Keywords: Thermal Management, Space Robotics, Multilayer coatings
Introduction
Human-operated robotic systems are important for exploring the Moon and Mars. These controlled robots can perform tasks such as digging and collecting samples, providing insights into geology and surface environments. During such expeditions, one factor that can affect the durability of a robot on the Moon and Mars is the lack of a protective atmosphere to shield it from extreme temperatures. The Moon lacks an atmosphere, which causes temperatures to swing from a high of 400K (260°F, 127°C) during the day to a low of 100K (-280°F, −173.15°C) at night1. Similarly, the thin atmosphere on Mars, composed primarily of carbon dioxide, nitrogen, and argon, causes heat to be lost, leading to temperature fluctuations from 70°F (20°C) to as low as −225°F (−153°C), which can cause robots to freeze if not properly protected2.

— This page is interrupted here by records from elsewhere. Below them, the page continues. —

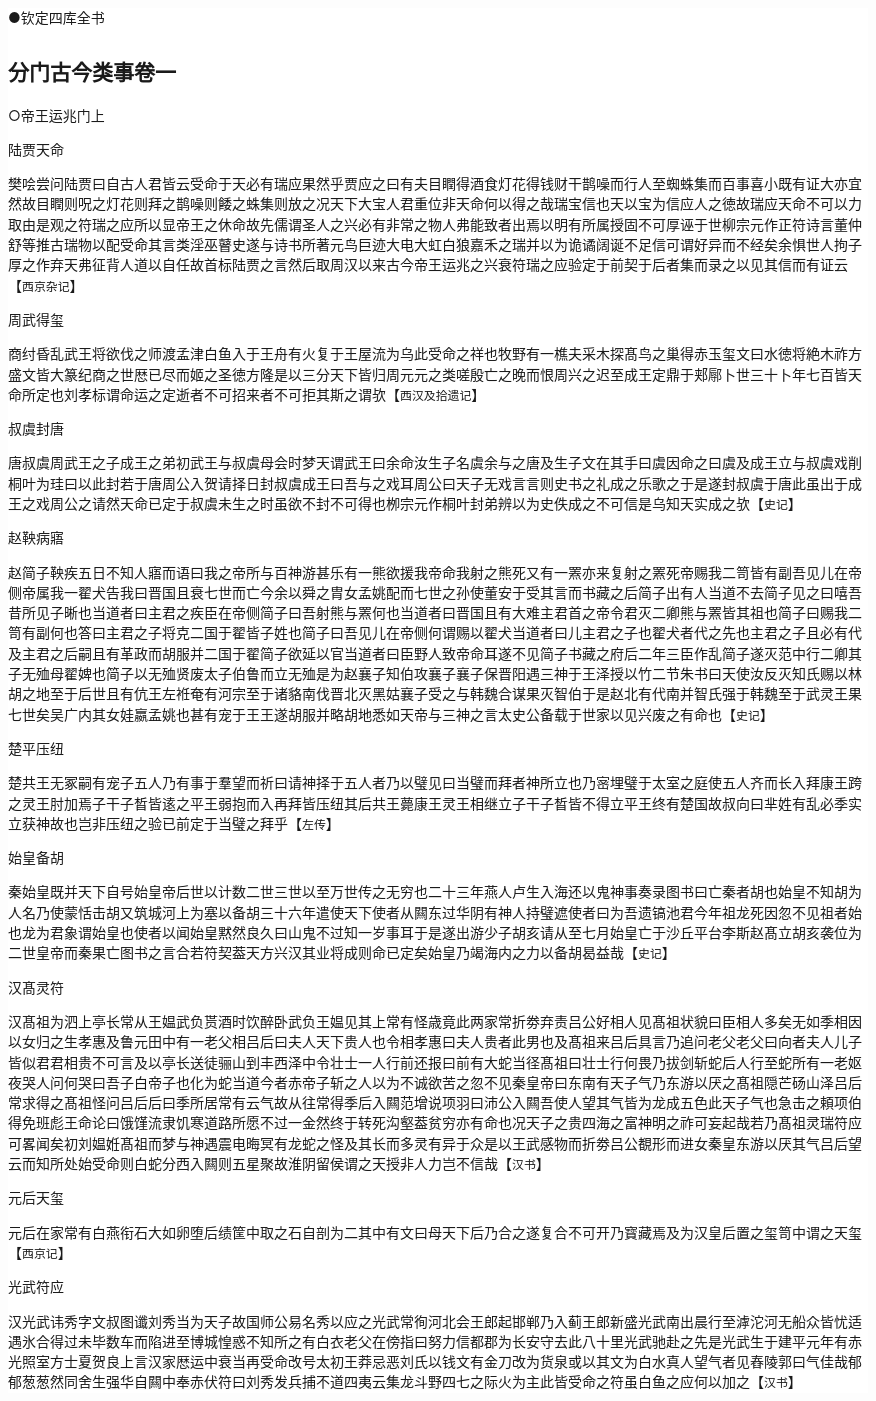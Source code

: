 ●钦定四库全书  

## 分门古今类事卷一

○帝王运兆门上  

陆贾天命  

樊哙尝问陆贾曰自古人君皆云受命于天必有瑞应果然乎贾应之曰有夫目瞤得酒食灯花得钱财干鹊噪而行人至蜘蛛集而百事喜小既有证大亦宜然故目瞤则呪之灯花则拜之鹊噪则餧之蛛集则放之况天下大宝人君重位非天命何以得之哉瑞宝信也天以宝为信应人之徳故瑞应天命不可以力取由是观之符瑞之应所以显帝王之休命故先儒谓圣人之兴必有非常之物人弗能致者出焉以明有所属授固不可厚诬于世柳宗元作正符诗言董仲舒等推古瑞物以配受命其言类淫巫瞽史遂与诗书所著元鸟巨迹大电大虹白狼嘉禾之瑞并以为诡谲阔诞不足信可谓好异而不经矣余惧世人拘子厚之作弃天弗征背人道以自任故首标陆贾之言然后取周汉以来古今帝王运兆之兴衰符瑞之应验定于前契于后者集而录之以见其信而有证云【`西京杂记`】  

周武得玺  

商纣昏乱武王将欲伐之师渡孟津白鱼入于王舟有火复于王屋流为乌此受命之祥也牧野有一樵夫采木探髙鸟之巢得赤玉玺文曰水徳将絶木祚方盛文皆大篆纪商之世厯已尽而姬之圣徳方隆是以三分天下皆归周元元之类嗟殷亡之晚而恨周兴之迟至成王定鼎于郏鄏卜世三十卜年七百皆天命所定也刘孝标谓命运之定逝者不可招来者不可拒其斯之谓欤【`西汉及拾遗记`】  

叔虞封唐  

唐叔虞周武王之子成王之弟初武王与叔虞母会时梦天谓武王曰余命汝生子名虞余与之唐及生子文在其手曰虞因命之曰虞及成王立与叔虞戏削桐叶为珪曰以此封若于唐周公入贺请择日封叔虞成王曰吾与之戏耳周公曰天子无戏言言则史书之礼成之乐歌之于是遂封叔虞于唐此虽出于成王之戏周公之请然天命已定于叔虞未生之时虽欲不封不可得也栁宗元作桐叶封弟辨以为史佚成之不可信是乌知天实成之欤【`史记`】  

赵鞅病寤  

赵简子鞅疾五日不知人寤而语曰我之帝所与百神游甚乐有一熊欲援我帝命我射之熊死又有一罴亦来复射之罴死帝赐我二笥皆有副吾见儿在帝侧帝属我一翟犬告我曰晋国且衰七世而亡今余以舜之胄女孟姚配而七世之孙使董安于受其言而书藏之后简子出有人当道不去简子见之曰嘻吾昔所见子晰也当道者曰主君之疾臣在帝侧简子曰吾射熊与罴何也当道者曰晋国且有大难主君首之帝令君灭二卿熊与罴皆其祖也简子曰赐我二笥有副何也答曰主君之子将克二国于翟皆子姓也简子曰吾见儿在帝侧何谓赐以翟犬当道者曰儿主君之子也翟犬者代之先也主君之子且必有代及主君之后嗣且有革政而胡服并二国于翟简子欲延以官当道者曰臣野人致帝命耳遂不见简子书藏之府后二年三臣作乱简子遂灭范中行二卿其子无殈母翟婢也简子以无殈贤废太子伯鲁而立无殈是为赵襄子知伯攻襄子襄子保晋阳遇三神于王泽授以竹二节朱书曰天使汝反灭知氏赐以林胡之地至于后世且有伉王左袵奄有河宗至于诸貉南伐晋北灭黑姑襄子受之与韩魏合谋果灭智伯于是赵北有代南并智氏强于韩魏至于武灵王果七世矣吴广内其女娃嬴孟姚也甚有宠于王王遂胡服并略胡地悉如天帝与三神之言太史公备载于世家以见兴废之有命也【`史记`】  

楚平压纽  

楚共王无冢嗣有宠子五人乃有事于羣望而祈曰请神择于五人者乃以璧见曰当璧而拜者神所立也乃宻埋璧于太室之庭使五人齐而长入拜康王跨之灵王肘加焉子干子晳皆逺之平王弱抱而入再拜皆压纽其后共王薨康王灵王相继立子干子晳皆不得立平王终有楚国故叔向曰芈姓有乱必季实立获神故也岂非压纽之验已前定于当璧之拜乎【`左传`】  

始皇备胡  

秦始皇既并天下自号始皇帝后世以计数二世三世以至万世传之无穷也二十三年燕人卢生入海还以鬼神事奏录图书曰亡秦者胡也始皇不知胡为人名乃使蒙恬击胡又筑城河上为塞以备胡三十六年遣使天下使者从闗东过华阴有神人持璧遮使者曰为吾遗镐池君今年祖龙死因忽不见祖者始也龙为君象谓始皇也使者以闻始皇黙然良久曰山鬼不过知一岁事耳于是遂出游少子胡亥请从至七月始皇亡于沙丘平台李斯赵髙立胡亥袭位为二世皇帝而秦果亡图书之言合若符契葢天方兴汉其业将成则命已定矣始皇乃竭海内之力以备胡曷益哉【`史记`】  

汉髙灵符  

汉髙祖为泗上亭长常从王媪武负贳酒时饮醉卧武负王媪见其上常有怪歳竟此两家常折劵弃责吕公好相人见髙祖状貌曰臣相人多矣无如季相因以女归之生孝惠及鲁元田中有一老父相吕后曰夫人天下贵人也令相孝惠曰夫人贵者此男也及髙祖来吕后具言乃追问老父老父曰向者夫人儿子皆似君君相贵不可言及以亭长送徒骊山到丰西泽中令壮士一人行前还报曰前有大蛇当径髙祖曰壮士行何畏乃拔剑斩蛇后人行至蛇所有一老妪夜哭人问何哭曰吾子白帝子也化为蛇当道今者赤帝子斩之人以为不诚欲苦之忽不见秦皇帝曰东南有天子气乃东游以厌之髙祖隠芒砀山泽吕后常求得之髙祖怪问吕后后曰季所居常有云气故从往常得季后入闗范增说项羽曰沛公入闗吾使人望其气皆为龙成五色此天子气也急击之頼项伯得免班彪王命论曰饿馑流隶饥寒道路所愿不过一金然终于转死沟壑葢贫穷亦有命也况天子之贵四海之富神明之祚可妄起哉若乃髙祖灵瑞符应可畧闻矣初刘媪姙髙祖而梦与神遇震电晦冥有龙蛇之怪及其长而多灵有异于众是以王武感物而折劵吕公覩形而进女秦皇东游以厌其气吕后望云而知所处始受命则白蛇分西入闗则五星聚故淮阴留侯谓之天授非人力岂不信哉【`汉书`】  

元后天玺  

元后在家常有白燕衔石大如卵堕后绩筐中取之石自剖为二其中有文曰母天下后乃合之遂复合不可开乃寳藏焉及为汉皇后置之玺笥中谓之天玺【`西京记`】  

光武符应  

汉光武讳秀字文叔图谶刘秀当为天子故国师公易名秀以应之光武常徇河北会王郎起邯郸乃入蓟王郎新盛光武南出晨行至滹沱河无船众皆忧适遇氷合得过未毕数车而陷进至博城惶惑不知所之有白衣老父在傍指曰努力信都郡为长安守去此八十里光武驰赴之先是光武生于建平元年有赤光照室方士夏贺良上言汉家厯运中衰当再受命改号太初王莽忌恶刘氏以钱文有金刀改为货泉或以其文为白水真人望气者见舂陵郭曰气佳哉郁郁葱葱然同舍生强华自闗中奉赤伏符曰刘秀发兵捕不道四夷云集龙斗野四七之际火为主此皆受命之符虽白鱼之应何以加之【`汉书`】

To protect against such extreme temperatures, various types of coatings are used on space robots. White coatings, including those made with zinc oxide, titanium dioxide, or silicate, help to reject heat3,4. These materials have low absorptance and high emittance, allowing them to reflect sunlight and release heat through radiative cooling processes5,6,7,8. A few white coatings also offer resistance to atomic oxygen. These coatings have an absorptivity ranging from 0.15 to 0.25 and an emissivity greater than 0.853. A high emissivity (close to 1) means a material absorbs and emits thermal radiation very well, like that of blackbody. A low emissive value (near zero) means that the material reflects or scatters more radiation and absorbs less.
In contrast to white coatings, black coatings are designed to absorb and retain heat, which helps robots stay warm and regulate their temperature. Materials such as carbon-based coatings, black anodized aluminum, and MLS-85SB silicates perform well because they have high absorptance and emissivity. These materials have absorptivity and emissivity values higher than 0.93.
It should, however, be noted that not all materials are reliable for use as coatings. Polyurethane-based blacks do not hold up well against atomic oxygen and are not suitable for all missions. As a result, the selection of thermal control coatings depends strongly on the mission environment, including factors such as atomic oxygen exposure, ultraviolet radiation, and thermal conditions9.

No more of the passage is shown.